*** Raw data Section Begins ***

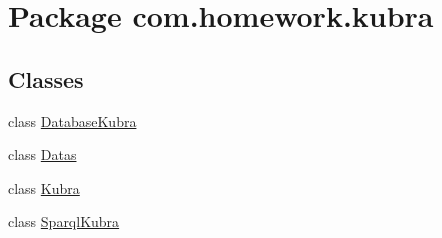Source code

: \hypertarget{namespacecom_1_1homework_1_1kubra}{}\section{Package com.\+homework.\+kubra}
\label{namespacecom_1_1homework_1_1kubra}
\subsection*{Classes}
\begin{DoxyCompactItemize}
\item 
class \hyperlink{classcom_1_1homework_1_1kubra_1_1_database_kubra}{Database\+Kubra}
\item 
class \hyperlink{classcom_1_1homework_1_1kubra_1_1_datas}{Datas}
\item 
class \hyperlink{classcom_1_1homework_1_1kubra_1_1_kubra}{Kubra}
\item 
class \hyperlink{classcom_1_1homework_1_1kubra_1_1_sparql_kubra}{Sparql\+Kubra}
\end{DoxyCompactItemize}
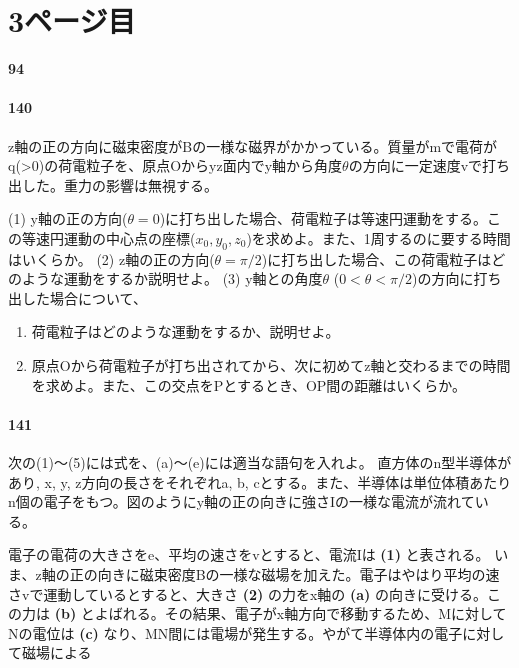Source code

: \documentclass[a4paper, 10pt, dvipdfmx]{bxjsarticle}
\begin{document}
\section*{3ページ目}

\noindent
\textbf{94}

\paragraph{140} z軸の正の方向に磁束密度がBの一様な磁界がかかっている。質量がmで電荷がq(>0)の荷電粒子を、原点Oからyz面内でy軸から角度$\theta$の方向に一定速度vで打ち出した。重力の影響は無視する。
\begin{center}
\end{center}
(1) y軸の正の方向($\theta=0$)に打ち出した場合、荷電粒子は等速円運動をする。この等速円運動の中心点の座標($x_0, y_0, z_0$)を求めよ。また、1周するのに要する時間はいくらか。
(2) z軸の正の方向($\theta=\pi/2$)に打ち出した場合、この荷電粒子はどのような運動をするか説明せよ。
(3) y軸との角度$\theta$ ($0<\theta<\pi/2$)の方向に打ち出した場合について、
\begin{enumerate}[label=(\alph*)]
    \item 荷電粒子はどのような運動をするか、説明せよ。
    \item 原点Oから荷電粒子が打ち出されてから、次に初めてz軸と交わるまでの時間を求めよ。また、この交点をPとするとき、OP間の距離はいくらか。
\end{enumerate}

\paragraph{141} 次の(1)～(5)には式を、(a)～(e)には適当な語句を入れよ。
直方体のn型半導体があり, x, y, z方向の長さをそれぞれa, b, cとする。また、半導体は単位体積あたりn個の電子をもつ。図のようにy軸の正の向きに強さIの一様な電流が流れている。
\begin{center}
\end{center}
電子の電荷の大きさをe、平均の速さをvとすると、電流Iは \textbf{(1)} と表される。
いま、z軸の正の向きに磁束密度Bの一様な磁場を加えた。電子はやはり平均の速さvで運動しているとすると、大きさ \textbf{(2)} の力をx軸の \textbf{(a)} の向きに受ける。この力は \textbf{(b)} とよばれる。その結果、電子がx軸方向で移動するため、Mに対してNの電位は \textbf{(c)} なり、MN間には電場が発生する。やがて半導体内の電子に対して磁場による
\end{document}
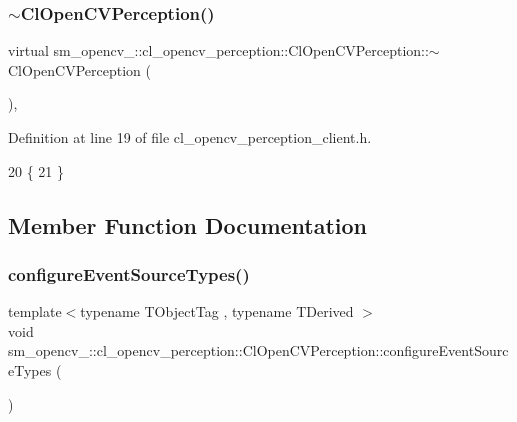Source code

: \subsubsection{\texorpdfstring{$\sim$\+Cl\+Open\+C\+V\+Perception()}{~ClOpenCVPerception()}}
{\footnotesize\ttfamily virtual sm\+\_\+opencv\+\_\+::cl\+\_\+opencv\+\_\+perception\+::\+Cl\+Open\+C\+V\+Perception\+::$\sim$\+Cl\+Open\+C\+V\+Perception (\begin{DoxyParamCaption}{ }\end{DoxyParamCaption})\hspace{0.3cm}{\ttfamily [inline]}, {\ttfamily [virtual]}}



Definition at line 19 of file cl\+\_\+opencv\+\_\+perception\+\_\+client.\+h.


\begin{DoxyCode}
20   \{
21   \}
\end{DoxyCode}


\subsection{Member Function Documentation}
\mbox{\label{classsm__opencv__2_1_1cl__opencv__perception_1_1ClOpenCVPerception_a0e06cbeb7204986e2dbdc5772d749f8b}} 
\subsubsection{\texorpdfstring{configure\+Event\+Source\+Types()}{configureEventSourceTypes()}}
{\footnotesize\ttfamily template$<$typename T\+Object\+Tag , typename T\+Derived $>$ \\
void sm\+\_\+opencv\+\_\+::cl\+\_\+opencv\+\_\+perception\+::\+Cl\+Open\+C\+V\+Perception\+::configure\+Event\+Source\+Types (\begin{DoxyParamCaption}{ }\end{DoxyParamCaption})\hspace{0.3cm}{\ttfamily [inline]}}



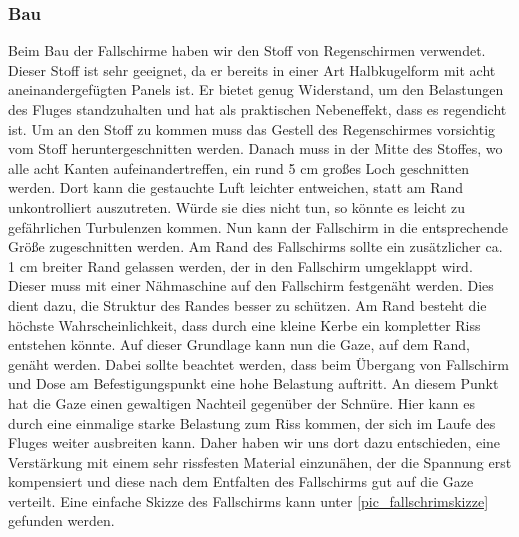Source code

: \subsubsection{Bau}
Beim Bau der Fallschirme haben wir den Stoff von Regenschirmen verwendet. Dieser Stoff ist sehr geeignet, da er bereits in einer Art Halbkugelform mit acht aneinandergefügten Panels ist. Er bietet genug Widerstand, um den Belastungen des Fluges standzuhalten und hat als praktischen Nebeneffekt, dass es regendicht ist. Um an den Stoff zu kommen muss das Gestell des Regenschirmes vorsichtig vom Stoff heruntergeschnitten werden. Danach muss in der Mitte des Stoffes, wo alle acht Kanten aufeinandertreffen, ein rund 5 cm großes Loch geschnitten werden. Dort kann die gestauchte Luft leichter entweichen, statt am Rand unkontrolliert auszutreten. Würde sie dies nicht tun, so könnte es leicht zu gefährlichen Turbulenzen kommen. Nun kann der Fallschirm in die entsprechende Größe zugeschnitten werden. Am Rand des Fallschirms sollte ein zusätzlicher ca. 1 cm breiter Rand gelassen werden, der in den Fallschirm umgeklappt wird. Dieser muss mit einer Nähmaschine auf den Fallschirm festgenäht werden. Dies dient dazu, die Struktur des Randes besser zu schützen. Am Rand besteht die höchste Wahrscheinlichkeit, dass durch eine kleine Kerbe ein kompletter Riss entstehen könnte. Auf dieser Grundlage kann nun die Gaze, auf dem Rand, genäht werden. Dabei sollte beachtet werden, dass beim Übergang von Fallschirm und Dose am Befestigungspunkt eine hohe Belastung auftritt. An diesem Punkt hat die Gaze einen gewaltigen Nachteil gegenüber der Schnüre. Hier kann es durch eine einmalige starke Belastung zum Riss kommen, der sich im Laufe des Fluges weiter ausbreiten kann. Daher haben wir uns dort dazu entschieden, eine Verstärkung mit einem sehr rissfesten Material einzunähen, der die Spannung erst kompensiert und diese nach dem Entfalten des Fallschirms gut auf die Gaze verteilt. Eine einfache Skizze des Fallschirms kann unter \ref{pic_fallschrimskizze} gefunden werden.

*** Raw data Section Ends ***

* [Task objective] A word-for-word copy of the records is required. Leave out every picture.

* [Result]
Source code

: \hypertarget{namespacecom_1_1homework_1_1kubra}{}\section{Package com.\+homework.\+kubra}
\label{namespacecom_1_1homework_1_1kubra}
\subsection*{Classes}
\begin{DoxyCompactItemize}
\item 
class \hyperlink{classcom_1_1homework_1_1kubra_1_1_database_kubra}{Database\+Kubra}
\item 
class \hyperlink{classcom_1_1homework_1_1kubra_1_1_datas}{Datas}
\item 
class \hyperlink{classcom_1_1homework_1_1kubra_1_1_kubra}{Kubra}
\item 
class \hyperlink{classcom_1_1homework_1_1kubra_1_1_sparql_kubra}{Sparql\+Kubra}
\end{DoxyCompactItemize}
Source code

: \documentclass[a4paper, 10pt, dvipdfmx]{bxjsarticle}
\begin{document}
\section*{3ページ目}

\noindent
\textbf{94}

\paragraph{140} z軸の正の方向に磁束密度がBの一様な磁界がかかっている。質量がmで電荷がq(>0)の荷電粒子を、原点Oからyz面内でy軸から角度$\theta$の方向に一定速度vで打ち出した。重力の影響は無視する。
\begin{center}
\end{center}
(1) y軸の正の方向($\theta=0$)に打ち出した場合、荷電粒子は等速円運動をする。この等速円運動の中心点の座標($x_0, y_0, z_0$)を求めよ。また、1周するのに要する時間はいくらか。
(2) z軸の正の方向($\theta=\pi/2$)に打ち出した場合、この荷電粒子はどのような運動をするか説明せよ。
(3) y軸との角度$\theta$ ($0<\theta<\pi/2$)の方向に打ち出した場合について、
\begin{enumerate}[label=(\alph*)]
    \item 荷電粒子はどのような運動をするか、説明せよ。
    \item 原点Oから荷電粒子が打ち出されてから、次に初めてz軸と交わるまでの時間を求めよ。また、この交点をPとするとき、OP間の距離はいくらか。
\end{enumerate}

\paragraph{141} 次の(1)～(5)には式を、(a)～(e)には適当な語句を入れよ。
直方体のn型半導体があり, x, y, z方向の長さをそれぞれa, b, cとする。また、半導体は単位体積あたりn個の電子をもつ。図のようにy軸の正の向きに強さIの一様な電流が流れている。
\begin{center}
\end{center}
電子の電荷の大きさをe、平均の速さをvとすると、電流Iは \textbf{(1)} と表される。
いま、z軸の正の向きに磁束密度Bの一様な磁場を加えた。電子はやはり平均の速さvで運動しているとすると、大きさ \textbf{(2)} の力をx軸の \textbf{(a)} の向きに受ける。この力は \textbf{(b)} とよばれる。その結果、電子がx軸方向で移動するため、Mに対してNの電位は \textbf{(c)} なり、MN間には電場が発生する。やがて半導体内の電子に対して磁場による
\end{document}
Source code

: \subsubsection{\texorpdfstring{$\sim$\+Cl\+Open\+C\+V\+Perception()}{~ClOpenCVPerception()}}
{\footnotesize\ttfamily virtual sm\+\_\+opencv\+\_\+::cl\+\_\+opencv\+\_\+perception\+::\+Cl\+Open\+C\+V\+Perception\+::$\sim$\+Cl\+Open\+C\+V\+Perception (\begin{DoxyParamCaption}{ }\end{DoxyParamCaption})\hspace{0.3cm}{\ttfamily [inline]}, {\ttfamily [virtual]}}



Definition at line 19 of file cl\+\_\+opencv\+\_\+perception\+\_\+client.\+h.


\begin{DoxyCode}
20   \{
21   \}
\end{DoxyCode}


\subsection{Member Function Documentation}
\mbox{\label{classsm__opencv__2_1_1cl__opencv__perception_1_1ClOpenCVPerception_a0e06cbeb7204986e2dbdc5772d749f8b}} 
\subsubsection{\texorpdfstring{configure\+Event\+Source\+Types()}{configureEventSourceTypes()}}
{\footnotesize\ttfamily template$<$typename T\+Object\+Tag , typename T\+Derived $>$ \\
void sm\+\_\+opencv\+\_\+::cl\+\_\+opencv\+\_\+perception\+::\+Cl\+Open\+C\+V\+Perception\+::configure\+Event\+Source\+Types (\begin{DoxyParamCaption}{ }\end{DoxyParamCaption})\hspace{0.3cm}{\ttfamily [inline]}}



Source code

: \subsubsection{Bau}
Beim Bau der Fallschirme haben wir den Stoff von Regenschirmen verwendet. Dieser Stoff ist sehr geeignet, da er bereits in einer Art Halbkugelform mit acht aneinandergefügten Panels ist. Er bietet genug Widerstand, um den Belastungen des Fluges standzuhalten und hat als praktischen Nebeneffekt, dass es regendicht ist. Um an den Stoff zu kommen muss das Gestell des Regenschirmes vorsichtig vom Stoff heruntergeschnitten werden. Danach muss in der Mitte des Stoffes, wo alle acht Kanten aufeinandertreffen, ein rund 5 cm großes Loch geschnitten werden. Dort kann die gestauchte Luft leichter entweichen, statt am Rand unkontrolliert auszutreten. Würde sie dies nicht tun, so könnte es leicht zu gefährlichen Turbulenzen kommen. Nun kann der Fallschirm in die entsprechende Größe zugeschnitten werden. Am Rand des Fallschirms sollte ein zusätzlicher ca. 1 cm breiter Rand gelassen werden, der in den Fallschirm umgeklappt wird. Dieser muss mit einer Nähmaschine auf den Fallschirm festgenäht werden. Dies dient dazu, die Struktur des Randes besser zu schützen. Am Rand besteht die höchste Wahrscheinlichkeit, dass durch eine kleine Kerbe ein kompletter Riss entstehen könnte. Auf dieser Grundlage kann nun die Gaze, auf dem Rand, genäht werden. Dabei sollte beachtet werden, dass beim Übergang von Fallschirm und Dose am Befestigungspunkt eine hohe Belastung auftritt. An diesem Punkt hat die Gaze einen gewaltigen Nachteil gegenüber der Schnüre. Hier kann es durch eine einmalige starke Belastung zum Riss kommen, der sich im Laufe des Fluges weiter ausbreiten kann. Daher haben wir uns dort dazu entschieden, eine Verstärkung mit einem sehr rissfesten Material einzunähen, der die Spannung erst kompensiert und diese nach dem Entfalten des Fallschirms gut auf die Gaze verteilt. Eine einfache Skizze des Fallschirms kann unter \ref{pic_fallschrimskizze} gefunden werden.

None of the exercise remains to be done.